I was happy for Brinn and Sam, truly. But something just about the fact that try were getting married made me sad. just looking at the love I could see emulating from them only reminded me of that thing I'd never have. Love. I felt love from Brinn and Sam and that's about it. But now that they'd be leaving for a long time and starting a family I'd have no one.
Now pretty much everyone would ask: what about your family and friends? I have asked myself that question before and I easily find my answer. There is no love, only liking. My parents and I have more bad times then good. Too many arguments and punishments. Even if we're being nice to each other I still don't feel or see anything, regardless of how many stupid times they tell me that they do love me.
My sister and I just don't really get along at all. There's one nice comment and just in the snap of your fingers it's little miss attitude barking in your face. David and Matt are okay though. We never really fight or anything but we never do stuff together or talk a lot.
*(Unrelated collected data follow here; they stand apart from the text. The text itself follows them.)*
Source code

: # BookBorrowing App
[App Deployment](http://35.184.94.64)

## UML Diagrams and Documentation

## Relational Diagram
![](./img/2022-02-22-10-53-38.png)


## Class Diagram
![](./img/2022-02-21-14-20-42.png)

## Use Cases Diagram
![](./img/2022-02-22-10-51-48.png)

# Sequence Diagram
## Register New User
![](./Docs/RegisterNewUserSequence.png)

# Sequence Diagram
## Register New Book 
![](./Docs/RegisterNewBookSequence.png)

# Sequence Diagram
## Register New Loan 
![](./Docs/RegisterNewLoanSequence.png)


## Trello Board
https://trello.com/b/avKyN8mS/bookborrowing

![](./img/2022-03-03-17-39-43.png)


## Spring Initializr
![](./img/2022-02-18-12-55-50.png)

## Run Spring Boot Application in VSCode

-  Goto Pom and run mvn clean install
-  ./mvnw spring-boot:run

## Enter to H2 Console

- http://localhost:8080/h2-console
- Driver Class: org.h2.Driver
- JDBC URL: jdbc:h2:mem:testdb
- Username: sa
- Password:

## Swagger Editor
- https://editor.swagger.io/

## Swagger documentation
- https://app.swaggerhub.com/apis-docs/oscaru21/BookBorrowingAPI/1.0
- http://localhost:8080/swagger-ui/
It's like we just pass through each others lives, pausing occasionally to say hello.
All of my friends and I are relatively close but for some reason it's only like not love. We more of use that expression in a joking manner. Willow and I are like sisters and I really appreciate and love her but there's something separating us from being the best friends we can be. Besides, she has lots of other friends that she hangs out with that sometimes I think she's closer too than me. I'm the friend that would be picked last in a game, I'm the weed in most people's lives. even though I'm surrounded by people that will almost always have my back I get the feeling that they wish I wasn't there. I'm still alone.
As I was lost in those thoughts I had run upstairs to my bathroom to transfer out the pain. I locked the door and turned the lights out and lit a candle. I pulled out my knife from its hiding spot in the back of a towel drawer in a tissue box and washed off some if the dry blood on it. I made a quick slit on my arm. I took a deep breath and put everything away.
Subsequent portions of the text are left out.